In an appearance on NBC's Meet the Press, Condoleezza Rice said that she sees value in the recently released documents obtained during the invasion of Iraq. Stephen Hayes notes that this contradicts claims from the Office of the Director of National Intelligence.

"We're going to find some important and surprising things in these documents," Rice said.

Hayes uses various media sources' analysis of some of the documents in question to illustrate how the Russians gave Hussein information on the Coalition invasion and advance toward Baghdad.

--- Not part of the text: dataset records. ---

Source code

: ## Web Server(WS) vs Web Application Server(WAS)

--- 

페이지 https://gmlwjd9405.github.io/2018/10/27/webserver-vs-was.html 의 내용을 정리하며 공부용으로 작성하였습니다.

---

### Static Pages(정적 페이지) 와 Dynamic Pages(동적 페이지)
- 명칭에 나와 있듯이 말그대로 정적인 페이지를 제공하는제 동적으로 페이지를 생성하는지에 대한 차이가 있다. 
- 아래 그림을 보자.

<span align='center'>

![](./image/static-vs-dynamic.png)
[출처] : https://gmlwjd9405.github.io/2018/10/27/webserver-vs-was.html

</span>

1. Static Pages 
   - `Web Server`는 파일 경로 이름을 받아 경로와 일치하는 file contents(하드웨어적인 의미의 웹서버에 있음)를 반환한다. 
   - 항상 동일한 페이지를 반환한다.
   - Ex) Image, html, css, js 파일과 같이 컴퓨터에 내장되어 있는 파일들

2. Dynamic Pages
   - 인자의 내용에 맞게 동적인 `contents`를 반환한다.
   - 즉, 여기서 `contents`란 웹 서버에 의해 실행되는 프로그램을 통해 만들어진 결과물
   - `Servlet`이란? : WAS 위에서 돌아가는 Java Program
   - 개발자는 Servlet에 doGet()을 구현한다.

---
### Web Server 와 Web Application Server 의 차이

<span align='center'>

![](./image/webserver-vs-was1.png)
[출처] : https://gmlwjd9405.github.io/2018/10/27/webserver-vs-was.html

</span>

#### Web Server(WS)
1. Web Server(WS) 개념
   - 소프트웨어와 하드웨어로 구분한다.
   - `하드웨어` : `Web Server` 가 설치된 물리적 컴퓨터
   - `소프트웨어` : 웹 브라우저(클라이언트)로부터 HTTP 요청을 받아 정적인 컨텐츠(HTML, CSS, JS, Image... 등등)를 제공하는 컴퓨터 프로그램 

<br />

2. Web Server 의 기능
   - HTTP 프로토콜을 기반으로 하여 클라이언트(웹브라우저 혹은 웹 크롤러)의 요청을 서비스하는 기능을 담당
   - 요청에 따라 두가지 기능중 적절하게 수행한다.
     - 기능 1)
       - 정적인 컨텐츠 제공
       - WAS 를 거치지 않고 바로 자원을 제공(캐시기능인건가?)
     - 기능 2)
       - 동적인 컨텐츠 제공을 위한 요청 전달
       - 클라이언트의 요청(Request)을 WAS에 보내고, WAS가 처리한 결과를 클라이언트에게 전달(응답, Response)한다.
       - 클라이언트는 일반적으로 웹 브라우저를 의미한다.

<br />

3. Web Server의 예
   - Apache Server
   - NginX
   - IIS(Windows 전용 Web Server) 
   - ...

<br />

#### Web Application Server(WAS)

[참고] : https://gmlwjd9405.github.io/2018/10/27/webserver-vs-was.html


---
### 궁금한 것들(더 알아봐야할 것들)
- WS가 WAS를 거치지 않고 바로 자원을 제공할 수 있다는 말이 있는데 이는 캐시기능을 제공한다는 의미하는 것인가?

Rice also addressed revelations, important but not surprising, that former Russian ambassador to Iraq, Vladimir Teterenko, passed the U.S. war plan to Iraq shortly before the war began. The charges, based largely on two Iraqi documents captured in postwar Iraq, came in a report issued by the Joint Forces Command in Norfolk, Virginia, and released by the Pentagon late last week. Rice said she is not in a position to confirm or deny the claims but vowed to take "a hard look at the reports" of Russian betrayal.

Required Mopnday reading.

1 Comment

What is spooky about this story is that the Russians came out immediately and categorically denied it. But the story of passing the war plan to the Iraqi's was out in the open early on in the war. Most scoffed at it but look what's been found since then, particularly in terms of weapons - French, German, and Russian rockets buried in western Iraq as reported by Bill Roggio in late December of 2005.